▸ Provided data
————
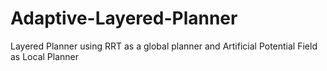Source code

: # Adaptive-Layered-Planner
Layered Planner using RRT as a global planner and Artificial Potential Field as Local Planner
————
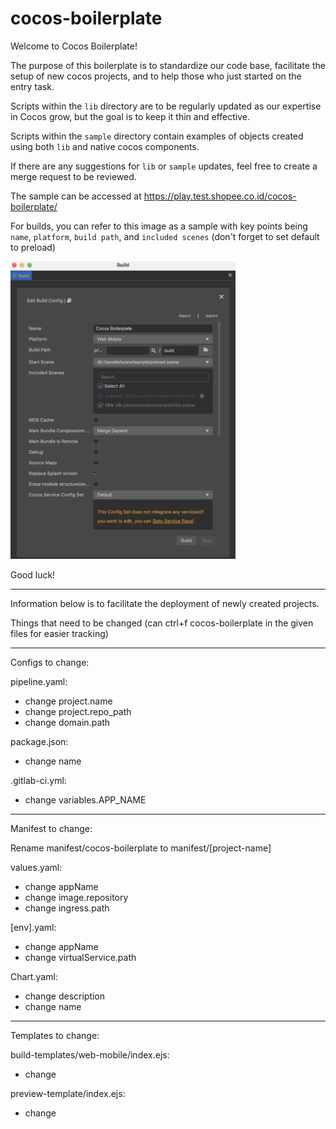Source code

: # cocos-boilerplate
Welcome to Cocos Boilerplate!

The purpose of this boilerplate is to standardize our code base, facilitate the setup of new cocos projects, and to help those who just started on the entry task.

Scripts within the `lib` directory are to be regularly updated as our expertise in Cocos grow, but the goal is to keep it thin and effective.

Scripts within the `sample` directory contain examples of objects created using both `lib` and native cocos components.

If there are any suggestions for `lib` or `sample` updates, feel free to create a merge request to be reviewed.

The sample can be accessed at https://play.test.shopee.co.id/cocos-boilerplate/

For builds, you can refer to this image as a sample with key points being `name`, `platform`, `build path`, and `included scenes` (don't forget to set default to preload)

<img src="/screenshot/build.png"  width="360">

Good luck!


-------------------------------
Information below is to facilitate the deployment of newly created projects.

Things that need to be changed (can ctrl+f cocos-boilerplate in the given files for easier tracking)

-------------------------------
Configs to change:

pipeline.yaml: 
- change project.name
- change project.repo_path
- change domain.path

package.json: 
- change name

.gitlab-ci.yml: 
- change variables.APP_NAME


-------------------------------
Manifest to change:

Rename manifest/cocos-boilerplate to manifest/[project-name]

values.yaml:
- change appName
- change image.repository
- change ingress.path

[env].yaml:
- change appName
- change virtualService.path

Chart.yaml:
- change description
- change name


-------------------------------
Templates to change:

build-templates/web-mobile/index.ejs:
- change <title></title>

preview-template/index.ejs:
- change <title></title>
————
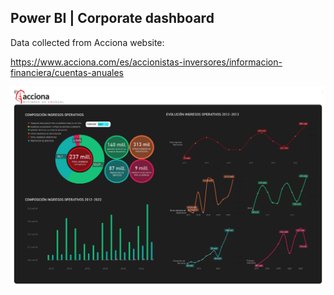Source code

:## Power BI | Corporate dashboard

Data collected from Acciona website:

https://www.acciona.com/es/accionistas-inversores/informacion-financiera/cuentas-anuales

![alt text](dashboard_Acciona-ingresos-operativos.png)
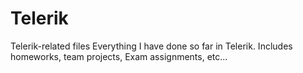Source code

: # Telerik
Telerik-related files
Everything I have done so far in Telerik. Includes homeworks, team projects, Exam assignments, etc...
————
▸ What you are asked to do
Wherever the string "build" appears in the data above, copy the line it sits in.

▸ Task result
For builds, you can refer to this image as a sample with key points being `name`, `platform`, `build path`, and `included scenes` (don't forget to set default to preload)
<img src="/screenshot/build.png"  width="360">
build-templates/web-mobile/index.ejs:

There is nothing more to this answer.